Health Information and Numerical Data

Berglund Authority Level 4

by Kevin Kawamoto <kawamoto@u.washington.edu>

INDEX:

.01 Numbers Tell (or Help Tell) Stories
.02 Health Statistics
.03 The Numbers
.04 Conclusion
References

.01 Numbers Tell (or Help Tell) Stories (return to index)

Whenever I used to teach courses involving computer-assisted research, one thing I would point out to students is the wealth of numerical data on the Internet that is freely available to the public. "Numbers are not just numbers," I would say as I showed them mind-numbing rows and columns of numbers on the overhead projector just to make a point. "Numbers often have stories to tell us. The challenge is to find the stories in this mass of numbers." And then we would go about finding those stories.

A popular and potentially interesting electronic database that one can use to introduce students to numerical data is the U.S. Census Bureau's Web site at www.census.gov. This amazing resource is full of rich demographic data, much more than one could ever digest in a single quarter or semester. Using census data on the Web, teachers can design exercises in which students isolate certain columns of numbers (e.g., population change data from one year to another year), download this data onto a computer's hard drive, "clean up" the data so that they are in the proper format and free of "debris," and then upload that cleaned-up data into an Excel spreadsheet for computer analysis.
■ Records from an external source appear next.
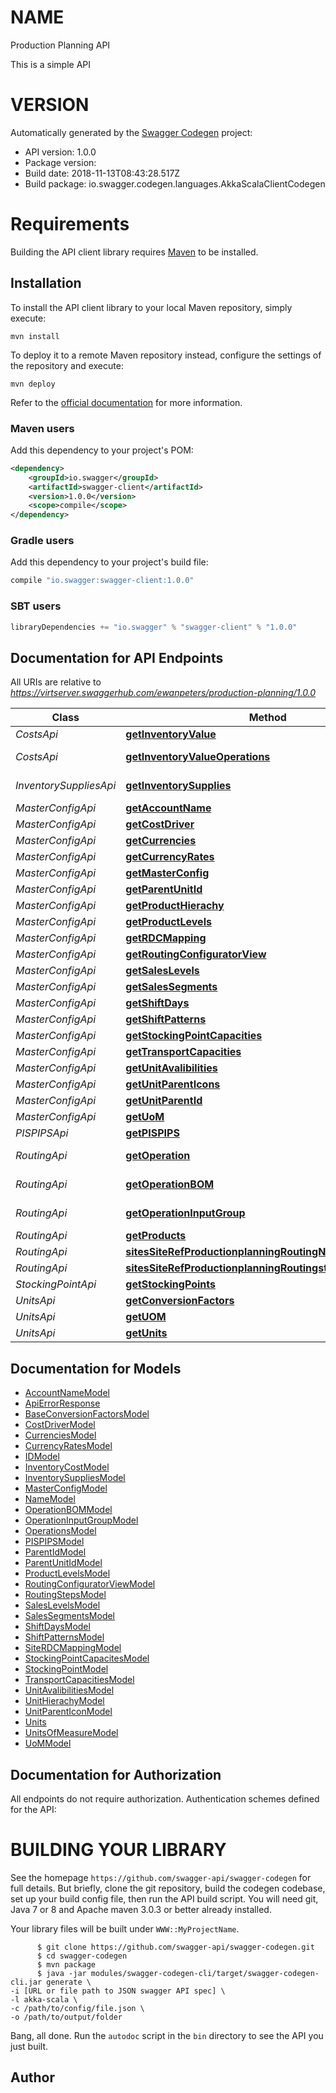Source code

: # NAME

Production Planning API

This is a simple API

# VERSION

Automatically generated by the [Swagger Codegen](https://github.com/swagger-api/swagger-codegen) project:

- API version: 1.0.0
- Package version: 
- Build date: 2018-11-13T08:43:28.517Z
- Build package: io.swagger.codegen.languages.AkkaScalaClientCodegen

# Requirements

Building the API client library requires [Maven](https://maven.apache.org/) to be installed.

## Installation

To install the API client library to your local Maven repository, simply execute:

```shell
mvn install
```

To deploy it to a remote Maven repository instead, configure the settings of the repository and execute:

```shell
mvn deploy
```

Refer to the [official documentation](https://maven.apache.org/plugins/maven-deploy-plugin/usage.html) for more information.

### Maven users

Add this dependency to your project's POM:

```xml
<dependency>
    <groupId>io.swagger</groupId>
    <artifactId>swagger-client</artifactId>
    <version>1.0.0</version>
    <scope>compile</scope>
</dependency>
```

### Gradle users

Add this dependency to your project's build file:

```groovy
compile "io.swagger:swagger-client:1.0.0"
```

### SBT users

```scala
libraryDependencies += "io.swagger" % "swagger-client" % "1.0.0"
```

## Documentation for API Endpoints

All URIs are relative to *https://virtserver.swaggerhub.com/ewanpeters/production-planning/1.0.0*

Class | Method | HTTP request | Description
------------ | ------------- | ------------- | -------------
*CostsApi* | [**getInventoryValue**](CostsApi.md#getInventoryValue) | **GET** /sites/{siteRef}/productionplanning/inventoryvalue/{stockingpointID} | Get inventory value
*CostsApi* | [**getInventoryValueOperations**](CostsApi.md#getInventoryValueOperations) | **GET** /sites/{siteRef}/productionplanning/inventoryvalue/operation/{operationID} | Get inventory value for an operation ID
*InventorySuppliesApi* | [**getInventorySupplies**](InventorySuppliesApi.md#getInventorySupplies) | **GET** /sites/{siteRef}/productionplanning/inventorysupplies/{stockingPointId} | Get inventory supplies for a stocking point
*MasterConfigApi* | [**getAccountName**](MasterConfigApi.md#getAccountName) | **GET** /sites/{siteRef}/productionplanning/accountname/{accountName} | GetAccountName
*MasterConfigApi* | [**getCostDriver**](MasterConfigApi.md#getCostDriver) | **GET** /sites/{siteRef}/productionplanning/costdriver | GetCostDriver
*MasterConfigApi* | [**getCurrencies**](MasterConfigApi.md#getCurrencies) | **GET** /sites/{siteRef}/productionplanning/currencies | GetCurrencies
*MasterConfigApi* | [**getCurrencyRates**](MasterConfigApi.md#getCurrencyRates) | **GET** /sites/{siteRef}/productionplanning/currencyrates | GetCurrencyRates
*MasterConfigApi* | [**getMasterConfig**](MasterConfigApi.md#getMasterConfig) | **GET** /sites/{siteRef}/productionplanning/masterconfig/{ProductID} | GetMasterConfig
*MasterConfigApi* | [**getParentUnitId**](MasterConfigApi.md#getParentUnitId) | **GET** /sites/{siteRef}/productionplanning/unithierachy/{ParentUnitId} | GetParentUnitId
*MasterConfigApi* | [**getProductHierachy**](MasterConfigApi.md#getProductHierachy) | **GET** /sites/{siteRef}/productionplanning/producthierachy | GetProductHierachy
*MasterConfigApi* | [**getProductLevels**](MasterConfigApi.md#getProductLevels) | **GET** /sites/{siteRef}/productionplanning/productlevels | GetProductLevels
*MasterConfigApi* | [**getRDCMapping**](MasterConfigApi.md#getRDCMapping) | **GET** /sites/{siteRef}/productionplanning/siterdcmapping | GetSiteRDCMapping
*MasterConfigApi* | [**getRoutingConfiguratorView**](MasterConfigApi.md#getRoutingConfiguratorView) | **GET** /sites/{siteRef}/productionplanning/routingconfiguratorview | GetRoutingConfiguratorView
*MasterConfigApi* | [**getSalesLevels**](MasterConfigApi.md#getSalesLevels) | **GET** /sites/{siteRef}/productionplanning/saleslevels | GetSalesLevels
*MasterConfigApi* | [**getSalesSegments**](MasterConfigApi.md#getSalesSegments) | **GET** /sites/{siteRef}/productionplanning/salessegments | GetSalesSegments
*MasterConfigApi* | [**getShiftDays**](MasterConfigApi.md#getShiftDays) | **GET** /sites/{siteRef}/productionplanning/shiftdays | GetShiftDays
*MasterConfigApi* | [**getShiftPatterns**](MasterConfigApi.md#getShiftPatterns) | **GET** /sites/{siteRef}/productionplanning/shiftpatterns | GetShiftPatterns
*MasterConfigApi* | [**getStockingPointCapacities**](MasterConfigApi.md#getStockingPointCapacities) | **GET** /sites/{siteRef}/productionplanning/stockingpointcapacities | GetStockingPointCapacities
*MasterConfigApi* | [**getTransportCapacities**](MasterConfigApi.md#getTransportCapacities) | **GET** /sites/{siteRef}/productionplanning/transportcapacities/{UnitId} | GetTransportCapacities
*MasterConfigApi* | [**getUnitAvalibilities**](MasterConfigApi.md#getUnitAvalibilities) | **GET** /sites/{siteRef}/productionplanning/unitavalibilities/{UnitId} | GetUnitAvalibilities
*MasterConfigApi* | [**getUnitParentIcons**](MasterConfigApi.md#getUnitParentIcons) | **GET** /sites/{siteRef}/productionplanning/unitparenticon | GetUnitParentIcon
*MasterConfigApi* | [**getUnitParentId**](MasterConfigApi.md#getUnitParentId) | **GET** /sites/{siteRef}/productionplanning/unitparentid/{ParentUnitId} | GetUnitParentId
*MasterConfigApi* | [**getUoM**](MasterConfigApi.md#getUoM) | **GET** /sites/{siteRef}/productionplanning/unitofmeasure | GetUoM
*PISPIPSApi* | [**getPISPIPS**](PISPIPSApi.md#getPISPIPS) | **GET** /sites/{siteRef}/productionplanning/pispips | Get PISPIPS
*RoutingApi* | [**getOperation**](RoutingApi.md#getOperation) | **GET** /sites/{siteRef}/productionplanning/operations/{stockingPointID} | Get operations for a stocking point
*RoutingApi* | [**getOperationBOM**](RoutingApi.md#getOperationBOM) | **GET** /sites/{siteRef}/productionplanning/operationBOM/{stockingPointId} | Get operation BOM for a stocking point
*RoutingApi* | [**getOperationInputGroup**](RoutingApi.md#getOperationInputGroup) | **GET** /sites/{siteRef}/productionplanning/operationinputgroups/{stockingPointID} | Get operation input groups for a stocking point
*RoutingApi* | [**getProducts**](RoutingApi.md#getProducts) | **GET** /sites/{siteRef}/productionplanning/products/{ID} | Get the list of products
*RoutingApi* | [**sitesSiteRefProductionplanningRoutingNameGet**](RoutingApi.md#sitesSiteRefProductionplanningRoutingNameGet) | **GET** /sites/{siteRef}/productionplanning/routing/{name} | Get the list of routings
*RoutingApi* | [**sitesSiteRefProductionplanningRoutingstepsRoutingIDGet**](RoutingApi.md#sitesSiteRefProductionplanningRoutingstepsRoutingIDGet) | **GET** /sites/{siteRef}/productionplanning/routingsteps/{RoutingID} | Get the list of routing steps
*StockingPointApi* | [**getStockingPoints**](StockingPointApi.md#getStockingPoints) | **GET** /sites/{siteRef}/productionplanning/stockingpoint/{stockingPointId} | GetStockingPoint
*UnitsApi* | [**getConversionFactors**](UnitsApi.md#getConversionFactors) | **GET** /sites/{siteRef}/productionplanning/conversionfactors/{ProductID} | GetConversionFactors
*UnitsApi* | [**getUOM**](UnitsApi.md#getUOM) | **GET** /sites/{siteRef}/productionplanning/unitsofmeasure/{uom} | GetUOM
*UnitsApi* | [**getUnits**](UnitsApi.md#getUnits) | **GET** /sites/{siteRef}/productionplanning/units/{UnitId} | GetUnits


## Documentation for Models

 - [AccountNameModel](AccountNameModel.md)
 - [ApiErrorResponse](ApiErrorResponse.md)
 - [BaseConversionFactorsModel](BaseConversionFactorsModel.md)
 - [CostDriverModel](CostDriverModel.md)
 - [CurrenciesModel](CurrenciesModel.md)
 - [CurrencyRatesModel](CurrencyRatesModel.md)
 - [IDModel](IDModel.md)
 - [InventoryCostModel](InventoryCostModel.md)
 - [InventorySuppliesModel](InventorySuppliesModel.md)
 - [MasterConfigModel](MasterConfigModel.md)
 - [NameModel](NameModel.md)
 - [OperationBOMModel](OperationBOMModel.md)
 - [OperationInputGroupModel](OperationInputGroupModel.md)
 - [OperationsModel](OperationsModel.md)
 - [PISPIPSModel](PISPIPSModel.md)
 - [ParentIdModel](ParentIdModel.md)
 - [ParentUnitIdModel](ParentUnitIdModel.md)
 - [ProductLevelsModel](ProductLevelsModel.md)
 - [RoutingConfiguratorViewModel](RoutingConfiguratorViewModel.md)
 - [RoutingStepsModel](RoutingStepsModel.md)
 - [SalesLevelsModel](SalesLevelsModel.md)
 - [SalesSegmentsModel](SalesSegmentsModel.md)
 - [ShiftDaysModel](ShiftDaysModel.md)
 - [ShiftPatternsModel](ShiftPatternsModel.md)
 - [SiteRDCMappingModel](SiteRDCMappingModel.md)
 - [StockingPointCapacitesModel](StockingPointCapacitesModel.md)
 - [StockingPointModel](StockingPointModel.md)
 - [TransportCapacitiesModel](TransportCapacitiesModel.md)
 - [UnitAvalibilitiesModel](UnitAvalibilitiesModel.md)
 - [UnitHierachyModel](UnitHierachyModel.md)
 - [UnitParentIconModel](UnitParentIconModel.md)
 - [Units](Units.md)
 - [UnitsOfMeasureModel](UnitsOfMeasureModel.md)
 - [UoMModel](UoMModel.md)


## Documentation for Authorization

All endpoints do not require authorization.
Authentication schemes defined for the API:


# BUILDING YOUR LIBRARY

See the homepage `https://github.com/swagger-api/swagger-codegen` for full details.
But briefly, clone the git repository, build the codegen codebase, set up your build
config file, then run the API build script. You will need git, Java 7 or 8 and Apache
maven 3.0.3 or better already installed.

Your library files will be built under `WWW::MyProjectName`.

          $ git clone https://github.com/swagger-api/swagger-codegen.git
          $ cd swagger-codegen
          $ mvn package
          $ java -jar modules/swagger-codegen-cli/target/swagger-codegen-cli.jar generate \
    -i [URL or file path to JSON swagger API spec] \
    -l akka-scala \
    -c /path/to/config/file.json \
    -o /path/to/output/folder

Bang, all done. Run the `autodoc` script in the `bin` directory to see the API
you just built.

## Author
For example, students can look at population change in the U.S. from 1990 to 2000. They would have three columns in their Excel spreadsheet to start with: Column 1) State name; Column 2) 1990 population per state; and Column 3) 2000 population per state. There would be 51 rows of data, each row representing a state, plus the District of Columbia. Then they would "tell" Excel (using a simple mathematical formula) to compute the population change from 1990 to 2000 (i.e., [1990 population subtracted from 2000 population] divided by [2000 population]), which would quickly give them an answer in decimal form for each state, plus the District of Columbia. (Their answers for each state would appear in the fourth column, if that is where they decide to put them.) The fifth column could be a conversion of the decimal (e.g., 0.167967311) to a simple percentage (e.g., 17%).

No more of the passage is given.